Question 4 (partial programming)

Showing all the intermediate steps, obtain a MST using Prim’s algorithm for the graph above (same graph but slightly different weights). Assume the following weights between the nodes that have missing weights: A-B:11, B-C:9, A-F:12, F-G:13, and G-H:4. Note that the weights are slightly different. An example solution, for a different problem, is here. After obtaining the answer, verify your solution using the NetworkX library.

Question 5

Consider the Prim’s algorithm below. Here, G represents the graph, w is the 2D weight matrix, and r is the starting vertex. Q is a minimum priority queue. v.key is the distance from the current minimum spanning tree to v and v.𝝅 is for storing the parent of v.

We are interested to calculate the time complexity (running time) of the algorithm in terms of big-O by analyzing the time taken by the various segments of the algorithm.

• Segment 1. These initializations take O(V) time.
• Segment 2. The total time for all calls to Extract-Min(Q) operations is O(V * time for Extract-Min(Q)). The time complexity of Extract-Min(Q) is O(lgV). On the other hand, if priority queue is implemented using Fibonacci heap, the time complexity is O(1).
• Segment 3. We scan the adjacency list of each vertex once which takes O(E) time. Let’s assume that the time needed for v.𝝅 = u and v.key = w(u,v) is t so that total time is O(t * E). Every time the v.key and v.𝝅 are updated, the priority queue (heap) has to be updated.

Calculate the time complexity of the MST-PRIM() algorithm in terms of the three segments.

Question 6

A dense graph is a graph in which the number of edges is close to the maximal number of edges, and a sparse graph is a graph in which the number of edges is close to the minimal number of edges. The running time of Kruskal’s algorithm is O(E lg V) and the running time of Prim’s algorithm (when we use Fibonacci heap for priority queue) is O(E + V lgV). Is the following statement correct, “Prim’s algorithm is a better (faster) choice when you want to find MST for a dense graph”? Explain.

Question 7

One may argue that for a problem such as the muddy city problem, if a few ‘genius’ people spend an hour or two on the problem it can be easily solved, and that there is no need to find a ‘computer programmer’ to translate the problem into a programming problem and run these MST algorithms to find a solution.
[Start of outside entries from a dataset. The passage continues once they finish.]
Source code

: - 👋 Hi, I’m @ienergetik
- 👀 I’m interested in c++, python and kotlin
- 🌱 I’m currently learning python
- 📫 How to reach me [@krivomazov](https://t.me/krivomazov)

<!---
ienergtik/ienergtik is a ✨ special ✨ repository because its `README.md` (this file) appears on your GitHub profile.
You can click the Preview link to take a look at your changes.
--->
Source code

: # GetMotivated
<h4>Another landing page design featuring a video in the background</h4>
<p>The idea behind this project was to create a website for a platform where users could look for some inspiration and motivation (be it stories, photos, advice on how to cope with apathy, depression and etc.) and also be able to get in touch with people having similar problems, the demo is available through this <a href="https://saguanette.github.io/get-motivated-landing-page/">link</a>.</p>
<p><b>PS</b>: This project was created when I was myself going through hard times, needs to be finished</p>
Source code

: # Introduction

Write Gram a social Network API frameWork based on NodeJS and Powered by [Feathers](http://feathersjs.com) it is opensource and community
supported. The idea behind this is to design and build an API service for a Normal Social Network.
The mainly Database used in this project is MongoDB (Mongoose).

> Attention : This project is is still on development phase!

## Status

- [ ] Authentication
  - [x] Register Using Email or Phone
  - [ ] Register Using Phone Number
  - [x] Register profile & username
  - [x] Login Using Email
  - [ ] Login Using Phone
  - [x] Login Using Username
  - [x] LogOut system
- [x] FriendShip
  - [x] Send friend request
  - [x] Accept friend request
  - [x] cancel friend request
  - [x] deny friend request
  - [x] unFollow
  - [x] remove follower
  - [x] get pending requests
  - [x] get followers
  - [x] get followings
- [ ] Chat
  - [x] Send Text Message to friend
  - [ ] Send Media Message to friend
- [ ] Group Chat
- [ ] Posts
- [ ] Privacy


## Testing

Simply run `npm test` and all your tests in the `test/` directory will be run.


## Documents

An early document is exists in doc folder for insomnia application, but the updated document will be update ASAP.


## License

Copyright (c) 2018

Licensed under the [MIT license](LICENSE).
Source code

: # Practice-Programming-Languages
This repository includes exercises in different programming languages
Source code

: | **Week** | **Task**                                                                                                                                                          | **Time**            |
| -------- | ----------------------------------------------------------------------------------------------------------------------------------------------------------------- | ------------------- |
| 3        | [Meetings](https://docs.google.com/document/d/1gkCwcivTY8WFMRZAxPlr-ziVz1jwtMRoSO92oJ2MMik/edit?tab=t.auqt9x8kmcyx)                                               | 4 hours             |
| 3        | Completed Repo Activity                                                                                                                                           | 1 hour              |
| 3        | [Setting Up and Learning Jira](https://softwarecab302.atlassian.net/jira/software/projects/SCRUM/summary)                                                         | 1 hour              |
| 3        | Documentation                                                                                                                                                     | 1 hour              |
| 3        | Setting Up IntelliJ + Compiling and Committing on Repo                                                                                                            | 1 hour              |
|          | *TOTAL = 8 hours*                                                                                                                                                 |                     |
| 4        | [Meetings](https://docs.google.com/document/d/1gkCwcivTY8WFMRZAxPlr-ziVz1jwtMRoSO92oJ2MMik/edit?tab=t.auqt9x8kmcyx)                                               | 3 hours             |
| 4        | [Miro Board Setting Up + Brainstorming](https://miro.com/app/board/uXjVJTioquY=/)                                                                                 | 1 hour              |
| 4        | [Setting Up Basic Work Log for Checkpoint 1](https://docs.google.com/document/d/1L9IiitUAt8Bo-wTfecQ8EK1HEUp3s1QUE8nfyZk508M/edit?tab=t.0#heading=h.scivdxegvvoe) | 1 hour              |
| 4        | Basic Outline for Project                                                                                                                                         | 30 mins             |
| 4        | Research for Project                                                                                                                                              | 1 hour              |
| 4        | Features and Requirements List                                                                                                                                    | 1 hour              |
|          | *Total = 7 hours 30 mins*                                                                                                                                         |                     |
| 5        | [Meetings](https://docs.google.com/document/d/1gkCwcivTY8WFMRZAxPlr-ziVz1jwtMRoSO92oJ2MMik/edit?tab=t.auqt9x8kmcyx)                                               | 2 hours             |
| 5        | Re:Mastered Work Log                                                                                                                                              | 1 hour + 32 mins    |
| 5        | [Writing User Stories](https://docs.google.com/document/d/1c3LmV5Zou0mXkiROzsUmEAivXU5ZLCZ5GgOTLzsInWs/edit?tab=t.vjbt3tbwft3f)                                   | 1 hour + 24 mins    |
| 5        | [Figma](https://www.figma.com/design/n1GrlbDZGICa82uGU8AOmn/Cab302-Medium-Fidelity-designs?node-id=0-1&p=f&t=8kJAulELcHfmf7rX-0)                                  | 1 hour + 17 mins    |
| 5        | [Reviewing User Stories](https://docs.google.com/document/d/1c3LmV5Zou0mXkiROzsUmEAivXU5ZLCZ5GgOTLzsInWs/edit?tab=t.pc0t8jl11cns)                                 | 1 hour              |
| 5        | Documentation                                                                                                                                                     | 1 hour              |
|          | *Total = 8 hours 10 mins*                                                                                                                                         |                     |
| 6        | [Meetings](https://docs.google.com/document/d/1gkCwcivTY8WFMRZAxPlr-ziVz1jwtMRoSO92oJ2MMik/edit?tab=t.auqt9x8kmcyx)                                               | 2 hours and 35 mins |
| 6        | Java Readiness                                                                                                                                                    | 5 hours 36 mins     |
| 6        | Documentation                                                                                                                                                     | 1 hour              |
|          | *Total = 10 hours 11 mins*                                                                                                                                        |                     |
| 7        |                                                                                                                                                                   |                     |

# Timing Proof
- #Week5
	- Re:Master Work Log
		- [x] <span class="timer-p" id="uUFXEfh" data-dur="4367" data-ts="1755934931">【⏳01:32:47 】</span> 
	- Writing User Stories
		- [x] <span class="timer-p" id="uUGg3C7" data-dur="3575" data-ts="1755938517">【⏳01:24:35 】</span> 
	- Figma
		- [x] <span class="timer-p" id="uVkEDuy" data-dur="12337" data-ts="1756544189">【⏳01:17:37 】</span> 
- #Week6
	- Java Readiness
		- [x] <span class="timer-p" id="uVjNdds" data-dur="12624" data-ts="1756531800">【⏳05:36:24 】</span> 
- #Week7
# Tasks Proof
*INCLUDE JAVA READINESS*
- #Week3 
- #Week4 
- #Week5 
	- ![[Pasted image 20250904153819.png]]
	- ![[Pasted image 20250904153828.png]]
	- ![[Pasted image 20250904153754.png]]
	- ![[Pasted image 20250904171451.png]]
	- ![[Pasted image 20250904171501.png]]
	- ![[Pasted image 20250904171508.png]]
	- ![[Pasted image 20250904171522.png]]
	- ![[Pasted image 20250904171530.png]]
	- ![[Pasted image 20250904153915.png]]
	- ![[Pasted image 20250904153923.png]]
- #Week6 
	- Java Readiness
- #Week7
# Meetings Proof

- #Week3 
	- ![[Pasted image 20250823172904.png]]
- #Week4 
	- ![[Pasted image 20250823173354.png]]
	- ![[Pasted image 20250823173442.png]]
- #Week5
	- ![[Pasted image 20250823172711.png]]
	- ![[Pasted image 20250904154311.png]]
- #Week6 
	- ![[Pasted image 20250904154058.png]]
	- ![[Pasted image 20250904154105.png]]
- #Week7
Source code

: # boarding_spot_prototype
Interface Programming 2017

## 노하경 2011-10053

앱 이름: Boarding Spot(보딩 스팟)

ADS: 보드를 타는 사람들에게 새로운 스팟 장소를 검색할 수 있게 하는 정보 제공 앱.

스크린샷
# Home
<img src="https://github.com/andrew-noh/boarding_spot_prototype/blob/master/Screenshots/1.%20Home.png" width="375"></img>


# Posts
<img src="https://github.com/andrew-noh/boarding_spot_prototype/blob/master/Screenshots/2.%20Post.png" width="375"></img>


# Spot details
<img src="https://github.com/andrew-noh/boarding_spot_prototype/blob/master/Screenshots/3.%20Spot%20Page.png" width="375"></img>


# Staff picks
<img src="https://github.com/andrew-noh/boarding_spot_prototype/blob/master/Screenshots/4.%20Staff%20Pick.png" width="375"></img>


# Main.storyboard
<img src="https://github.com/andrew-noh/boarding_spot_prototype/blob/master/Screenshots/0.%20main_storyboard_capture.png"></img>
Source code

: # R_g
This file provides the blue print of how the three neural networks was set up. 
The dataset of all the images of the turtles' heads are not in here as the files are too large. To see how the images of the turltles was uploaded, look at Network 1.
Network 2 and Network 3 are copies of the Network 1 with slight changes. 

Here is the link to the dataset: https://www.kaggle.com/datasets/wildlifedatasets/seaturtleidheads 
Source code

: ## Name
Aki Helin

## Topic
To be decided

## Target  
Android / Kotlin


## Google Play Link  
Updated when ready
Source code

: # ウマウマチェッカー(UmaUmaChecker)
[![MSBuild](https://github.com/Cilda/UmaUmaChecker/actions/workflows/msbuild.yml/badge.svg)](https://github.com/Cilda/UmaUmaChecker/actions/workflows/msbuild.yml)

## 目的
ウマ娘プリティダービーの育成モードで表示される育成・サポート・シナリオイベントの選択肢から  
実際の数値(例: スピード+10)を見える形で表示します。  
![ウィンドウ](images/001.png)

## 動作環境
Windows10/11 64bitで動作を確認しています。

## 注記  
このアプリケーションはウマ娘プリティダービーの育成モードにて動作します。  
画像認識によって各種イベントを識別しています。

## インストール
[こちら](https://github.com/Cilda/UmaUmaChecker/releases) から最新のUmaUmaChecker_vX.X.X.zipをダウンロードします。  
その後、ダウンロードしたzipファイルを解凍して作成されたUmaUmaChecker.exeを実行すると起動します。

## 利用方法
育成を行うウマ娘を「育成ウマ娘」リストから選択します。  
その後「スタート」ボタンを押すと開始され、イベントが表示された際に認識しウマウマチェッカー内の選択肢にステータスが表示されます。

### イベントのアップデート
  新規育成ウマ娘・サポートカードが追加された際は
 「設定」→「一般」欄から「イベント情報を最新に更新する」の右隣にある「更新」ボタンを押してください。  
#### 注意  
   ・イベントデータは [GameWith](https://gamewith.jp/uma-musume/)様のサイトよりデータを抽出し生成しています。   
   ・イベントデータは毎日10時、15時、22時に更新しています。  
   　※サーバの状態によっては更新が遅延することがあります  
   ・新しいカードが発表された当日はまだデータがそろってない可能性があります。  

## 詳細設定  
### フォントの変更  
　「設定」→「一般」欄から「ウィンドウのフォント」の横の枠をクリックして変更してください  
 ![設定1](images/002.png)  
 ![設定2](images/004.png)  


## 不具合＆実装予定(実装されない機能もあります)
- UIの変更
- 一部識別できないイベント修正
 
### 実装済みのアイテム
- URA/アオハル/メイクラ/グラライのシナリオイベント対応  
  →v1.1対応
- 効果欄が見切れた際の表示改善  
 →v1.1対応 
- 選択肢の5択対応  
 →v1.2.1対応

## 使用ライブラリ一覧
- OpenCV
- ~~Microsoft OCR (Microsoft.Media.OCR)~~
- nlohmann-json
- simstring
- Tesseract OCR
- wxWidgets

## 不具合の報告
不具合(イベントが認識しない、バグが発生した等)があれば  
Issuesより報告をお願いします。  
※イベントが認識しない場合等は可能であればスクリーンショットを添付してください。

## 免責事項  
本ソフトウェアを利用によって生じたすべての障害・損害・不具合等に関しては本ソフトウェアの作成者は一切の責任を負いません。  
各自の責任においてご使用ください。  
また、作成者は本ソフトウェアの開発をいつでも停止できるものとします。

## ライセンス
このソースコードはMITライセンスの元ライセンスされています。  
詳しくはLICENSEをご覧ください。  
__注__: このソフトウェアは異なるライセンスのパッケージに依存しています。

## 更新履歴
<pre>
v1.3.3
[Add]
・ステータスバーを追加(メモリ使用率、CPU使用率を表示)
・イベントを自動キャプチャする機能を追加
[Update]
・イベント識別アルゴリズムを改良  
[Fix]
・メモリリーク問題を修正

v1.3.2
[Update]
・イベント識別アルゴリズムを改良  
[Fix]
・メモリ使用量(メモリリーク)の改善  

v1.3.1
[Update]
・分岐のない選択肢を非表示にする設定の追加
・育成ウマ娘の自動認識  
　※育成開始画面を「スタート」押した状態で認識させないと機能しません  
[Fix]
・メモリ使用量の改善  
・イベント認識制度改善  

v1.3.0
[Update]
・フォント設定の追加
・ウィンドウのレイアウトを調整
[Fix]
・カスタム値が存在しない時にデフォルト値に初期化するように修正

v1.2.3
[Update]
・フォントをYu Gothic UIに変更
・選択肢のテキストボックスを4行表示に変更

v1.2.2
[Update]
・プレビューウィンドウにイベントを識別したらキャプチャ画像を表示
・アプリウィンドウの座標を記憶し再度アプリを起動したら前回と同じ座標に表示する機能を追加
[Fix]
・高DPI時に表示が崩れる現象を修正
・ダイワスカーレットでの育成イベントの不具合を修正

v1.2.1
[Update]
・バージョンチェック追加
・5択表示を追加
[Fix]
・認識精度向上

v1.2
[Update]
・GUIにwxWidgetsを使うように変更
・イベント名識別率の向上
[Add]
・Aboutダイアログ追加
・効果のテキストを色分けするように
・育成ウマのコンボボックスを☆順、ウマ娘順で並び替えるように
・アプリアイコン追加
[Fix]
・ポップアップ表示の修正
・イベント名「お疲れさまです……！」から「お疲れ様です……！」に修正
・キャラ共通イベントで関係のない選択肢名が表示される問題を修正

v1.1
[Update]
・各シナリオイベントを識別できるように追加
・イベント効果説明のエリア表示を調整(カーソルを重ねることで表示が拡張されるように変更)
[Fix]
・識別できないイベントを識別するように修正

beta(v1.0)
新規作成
In addition, the person may further argue that having an algorithm is enough, there is no need to analyze the big-O and precisely choose an algorithm. Do you agree? Provide your reasons. Hint: Read the applications of MST algorithms.

Question 8

How does the cut property apply to (a) Kruskal’s algorithm, and (b) Prim’s algorithm? Hint: Rewatch the the lectures that explain how the two algorithms work and analyze the connection between the cut property and the two algorithms.